» **TO DO**:
Here are some records; return them all exactly.

Source texts of formatted documents
□ □ □ □ □

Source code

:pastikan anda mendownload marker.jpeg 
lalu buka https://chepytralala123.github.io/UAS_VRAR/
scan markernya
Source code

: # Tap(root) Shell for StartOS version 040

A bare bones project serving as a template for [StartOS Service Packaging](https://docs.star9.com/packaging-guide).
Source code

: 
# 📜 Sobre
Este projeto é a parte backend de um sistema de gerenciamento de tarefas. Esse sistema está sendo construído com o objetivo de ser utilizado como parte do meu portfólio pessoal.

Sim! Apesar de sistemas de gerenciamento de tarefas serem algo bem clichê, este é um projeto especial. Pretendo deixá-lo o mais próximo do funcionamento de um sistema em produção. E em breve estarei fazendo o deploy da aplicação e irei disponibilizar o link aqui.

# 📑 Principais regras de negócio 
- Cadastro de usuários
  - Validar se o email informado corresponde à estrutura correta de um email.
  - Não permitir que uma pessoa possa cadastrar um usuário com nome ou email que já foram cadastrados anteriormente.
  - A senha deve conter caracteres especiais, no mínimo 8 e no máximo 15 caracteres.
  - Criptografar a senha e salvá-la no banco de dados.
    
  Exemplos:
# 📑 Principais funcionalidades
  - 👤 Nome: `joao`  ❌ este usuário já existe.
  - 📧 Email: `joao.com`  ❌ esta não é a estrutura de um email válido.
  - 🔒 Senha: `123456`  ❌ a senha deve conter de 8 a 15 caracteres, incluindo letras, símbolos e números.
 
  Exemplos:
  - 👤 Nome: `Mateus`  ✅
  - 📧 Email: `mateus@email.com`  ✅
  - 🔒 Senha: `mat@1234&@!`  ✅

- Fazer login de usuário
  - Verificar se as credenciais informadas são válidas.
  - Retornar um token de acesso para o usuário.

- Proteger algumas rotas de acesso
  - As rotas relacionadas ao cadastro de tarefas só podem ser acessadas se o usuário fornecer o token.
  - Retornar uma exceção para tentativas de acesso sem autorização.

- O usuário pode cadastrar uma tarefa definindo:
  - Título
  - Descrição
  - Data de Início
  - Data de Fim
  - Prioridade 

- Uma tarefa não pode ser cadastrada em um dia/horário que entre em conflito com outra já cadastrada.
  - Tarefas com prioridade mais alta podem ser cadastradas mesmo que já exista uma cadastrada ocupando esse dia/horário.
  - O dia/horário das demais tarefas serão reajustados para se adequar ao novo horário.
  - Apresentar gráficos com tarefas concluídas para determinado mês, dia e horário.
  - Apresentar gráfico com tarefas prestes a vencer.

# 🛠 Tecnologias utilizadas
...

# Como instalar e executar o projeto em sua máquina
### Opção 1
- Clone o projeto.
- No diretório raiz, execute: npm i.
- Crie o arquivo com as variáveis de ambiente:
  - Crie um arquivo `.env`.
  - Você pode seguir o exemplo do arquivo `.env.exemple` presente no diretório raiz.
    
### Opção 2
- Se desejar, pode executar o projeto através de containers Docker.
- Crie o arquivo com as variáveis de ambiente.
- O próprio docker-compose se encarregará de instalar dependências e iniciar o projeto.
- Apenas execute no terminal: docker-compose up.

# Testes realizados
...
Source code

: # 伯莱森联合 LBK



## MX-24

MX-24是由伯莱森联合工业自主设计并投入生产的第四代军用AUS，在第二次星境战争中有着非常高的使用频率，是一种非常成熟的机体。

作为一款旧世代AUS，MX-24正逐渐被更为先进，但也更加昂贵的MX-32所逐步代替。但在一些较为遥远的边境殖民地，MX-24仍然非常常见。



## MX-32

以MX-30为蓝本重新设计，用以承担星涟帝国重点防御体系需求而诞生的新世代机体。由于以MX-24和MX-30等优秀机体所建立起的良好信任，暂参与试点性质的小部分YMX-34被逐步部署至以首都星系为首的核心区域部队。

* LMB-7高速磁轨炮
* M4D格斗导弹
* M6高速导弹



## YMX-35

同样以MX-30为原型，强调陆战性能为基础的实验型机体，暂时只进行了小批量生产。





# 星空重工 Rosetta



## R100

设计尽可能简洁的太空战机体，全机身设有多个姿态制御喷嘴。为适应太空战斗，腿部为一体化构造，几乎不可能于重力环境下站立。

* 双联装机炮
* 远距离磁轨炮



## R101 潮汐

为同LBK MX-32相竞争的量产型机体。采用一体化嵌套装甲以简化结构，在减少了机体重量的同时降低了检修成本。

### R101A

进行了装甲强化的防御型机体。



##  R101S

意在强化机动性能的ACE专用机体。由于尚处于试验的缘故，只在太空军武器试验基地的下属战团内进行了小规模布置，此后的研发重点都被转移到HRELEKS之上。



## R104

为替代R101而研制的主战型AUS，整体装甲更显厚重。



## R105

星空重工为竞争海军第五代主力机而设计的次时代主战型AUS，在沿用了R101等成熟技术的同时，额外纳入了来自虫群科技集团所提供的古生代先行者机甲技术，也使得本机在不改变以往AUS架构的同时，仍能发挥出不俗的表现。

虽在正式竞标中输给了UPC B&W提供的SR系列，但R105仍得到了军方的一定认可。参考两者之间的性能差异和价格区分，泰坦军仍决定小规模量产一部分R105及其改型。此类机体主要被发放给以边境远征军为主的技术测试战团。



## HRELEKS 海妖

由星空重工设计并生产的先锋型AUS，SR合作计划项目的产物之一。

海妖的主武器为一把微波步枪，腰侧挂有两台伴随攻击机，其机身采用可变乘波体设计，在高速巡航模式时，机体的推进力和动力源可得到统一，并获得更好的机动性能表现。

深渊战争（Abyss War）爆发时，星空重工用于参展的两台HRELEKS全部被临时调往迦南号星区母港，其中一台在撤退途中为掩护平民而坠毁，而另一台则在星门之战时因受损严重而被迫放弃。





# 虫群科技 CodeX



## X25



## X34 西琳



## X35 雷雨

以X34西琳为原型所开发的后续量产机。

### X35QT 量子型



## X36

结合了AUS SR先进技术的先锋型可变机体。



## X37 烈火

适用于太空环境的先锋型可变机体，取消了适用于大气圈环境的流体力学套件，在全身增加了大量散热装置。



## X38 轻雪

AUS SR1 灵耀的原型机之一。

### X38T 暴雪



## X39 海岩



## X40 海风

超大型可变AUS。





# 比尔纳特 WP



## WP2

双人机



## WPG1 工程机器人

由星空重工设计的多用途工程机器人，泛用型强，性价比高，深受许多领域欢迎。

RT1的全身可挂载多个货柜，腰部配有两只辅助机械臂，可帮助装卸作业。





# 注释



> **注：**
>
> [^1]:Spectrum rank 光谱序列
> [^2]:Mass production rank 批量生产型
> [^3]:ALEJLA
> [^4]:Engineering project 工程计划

□ □ □ □ □

» **EXERCISE SOLUTION**:
Source code

:pastikan anda mendownload marker.jpeg 
lalu buka https://chepytralala123.github.io/UAS_VRAR/
scan markernya
Source code

: # Tap(root) Shell for StartOS version 040

A bare bones project serving as a template for [StartOS Service Packaging](https://docs.star9.com/packaging-guide).
Source code

: 
# 📜 Sobre
Este projeto é a parte backend de um sistema de gerenciamento de tarefas. Esse sistema está sendo construído com o objetivo de ser utilizado como parte do meu portfólio pessoal.

Sim! Apesar de sistemas de gerenciamento de tarefas serem algo bem clichê, este é um projeto especial. Pretendo deixá-lo o mais próximo do funcionamento de um sistema em produção. E em breve estarei fazendo o deploy da aplicação e irei disponibilizar o link aqui.

# 📑 Principais regras de negócio 
- Cadastro de usuários
  - Validar se o email informado corresponde à estrutura correta de um email.
  - Não permitir que uma pessoa possa cadastrar um usuário com nome ou email que já foram cadastrados anteriormente.
  - A senha deve conter caracteres especiais, no mínimo 8 e no máximo 15 caracteres.
  - Criptografar a senha e salvá-la no banco de dados.
    
  Exemplos:
# 📑 Principais funcionalidades
  - 👤 Nome: `joao`  ❌ este usuário já existe.
  - 📧 Email: `joao.com`  ❌ esta não é a estrutura de um email válido.
  - 🔒 Senha: `123456`  ❌ a senha deve conter de 8 a 15 caracteres, incluindo letras, símbolos e números.
 
  Exemplos:
  - 👤 Nome: `Mateus`  ✅
  - 📧 Email: `mateus@email.com`  ✅
  - 🔒 Senha: `mat@1234&@!`  ✅

- Fazer login de usuário
  - Verificar se as credenciais informadas são válidas.
  - Retornar um token de acesso para o usuário.

- Proteger algumas rotas de acesso
  - As rotas relacionadas ao cadastro de tarefas só podem ser acessadas se o usuário fornecer o token.
  - Retornar uma exceção para tentativas de acesso sem autorização.

- O usuário pode cadastrar uma tarefa definindo:
  - Título
  - Descrição
  - Data de Início
  - Data de Fim
  - Prioridade 

- Uma tarefa não pode ser cadastrada em um dia/horário que entre em conflito com outra já cadastrada.
  - Tarefas com prioridade mais alta podem ser cadastradas mesmo que já exista uma cadastrada ocupando esse dia/horário.
  - O dia/horário das demais tarefas serão reajustados para se adequar ao novo horário.
  - Apresentar gráficos com tarefas concluídas para determinado mês, dia e horário.
  - Apresentar gráfico com tarefas prestes a vencer.

# 🛠 Tecnologias utilizadas
...

# Como instalar e executar o projeto em sua máquina
### Opção 1
- Clone o projeto.
- No diretório raiz, execute: npm i.
- Crie o arquivo com as variáveis de ambiente:
  - Crie um arquivo `.env`.
  - Você pode seguir o exemplo do arquivo `.env.exemple` presente no diretório raiz.
    
### Opção 2
- Se desejar, pode executar o projeto através de containers Docker.
- Crie o arquivo com as variáveis de ambiente.
- O próprio docker-compose se encarregará de instalar dependências e iniciar o projeto.
- Apenas execute no terminal: docker-compose up.

# Testes realizados
...
Source code

: # 伯莱森联合 LBK



## MX-24

MX-24是由伯莱森联合工业自主设计并投入生产的第四代军用AUS，在第二次星境战争中有着非常高的使用频率，是一种非常成熟的机体。

作为一款旧世代AUS，MX-24正逐渐被更为先进，但也更加昂贵的MX-32所逐步代替。但在一些较为遥远的边境殖民地，MX-24仍然非常常见。



## MX-32

以MX-30为蓝本重新设计，用以承担星涟帝国重点防御体系需求而诞生的新世代机体。由于以MX-24和MX-30等优秀机体所建立起的良好信任，暂参与试点性质的小部分YMX-34被逐步部署至以首都星系为首的核心区域部队。

* LMB-7高速磁轨炮
* M4D格斗导弹
* M6高速导弹



## YMX-35

同样以MX-30为原型，强调陆战性能为基础的实验型机体，暂时只进行了小批量生产。





# 星空重工 Rosetta



## R100

设计尽可能简洁的太空战机体，全机身设有多个姿态制御喷嘴。为适应太空战斗，腿部为一体化构造，几乎不可能于重力环境下站立。

* 双联装机炮
* 远距离磁轨炮



## R101 潮汐

为同LBK MX-32相竞争的量产型机体。采用一体化嵌套装甲以简化结构，在减少了机体重量的同时降低了检修成本。

### R101A

进行了装甲强化的防御型机体。



##  R101S

意在强化机动性能的ACE专用机体。由于尚处于试验的缘故，只在太空军武器试验基地的下属战团内进行了小规模布置，此后的研发重点都被转移到HRELEKS之上。



## R104

为替代R101而研制的主战型AUS，整体装甲更显厚重。



## R105

星空重工为竞争海军第五代主力机而设计的次时代主战型AUS，在沿用了R101等成熟技术的同时，额外纳入了来自虫群科技集团所提供的古生代先行者机甲技术，也使得本机在不改变以往AUS架构的同时，仍能发挥出不俗的表现。

虽在正式竞标中输给了UPC B&W提供的SR系列，但R105仍得到了军方的一定认可。参考两者之间的性能差异和价格区分，泰坦军仍决定小规模量产一部分R105及其改型。此类机体主要被发放给以边境远征军为主的技术测试战团。



## HRELEKS 海妖

由星空重工设计并生产的先锋型AUS，SR合作计划项目的产物之一。

海妖的主武器为一把微波步枪，腰侧挂有两台伴随攻击机，其机身采用可变乘波体设计，在高速巡航模式时，机体的推进力和动力源可得到统一，并获得更好的机动性能表现。

深渊战争（Abyss War）爆发时，星空重工用于参展的两台HRELEKS全部被临时调往迦南号星区母港，其中一台在撤退途中为掩护平民而坠毁，而另一台则在星门之战时因受损严重而被迫放弃。





# 虫群科技 CodeX



## X25



## X34 西琳



## X35 雷雨

以X34西琳为原型所开发的后续量产机。

### X35QT 量子型



## X36

结合了AUS SR先进技术的先锋型可变机体。



## X37 烈火

适用于太空环境的先锋型可变机体，取消了适用于大气圈环境的流体力学套件，在全身增加了大量散热装置。



## X38 轻雪

AUS SR1 灵耀的原型机之一。

### X38T 暴雪



## X39 海岩



## X40 海风

超大型可变AUS。





# 比尔纳特 WP



## WP2

双人机



## WPG1 工程机器人

由星空重工设计的多用途工程机器人，泛用型强，性价比高，深受许多领域欢迎。

RT1的全身可挂载多个货柜，腰部配有两只辅助机械臂，可帮助装卸作业。





# 注释



> **注：**
>
> [^1]:Spectrum rank 光谱序列
> [^2]:Mass production rank 批量生产型
> [^3]:ALEJLA
> [^4]:Engineering project 工程计划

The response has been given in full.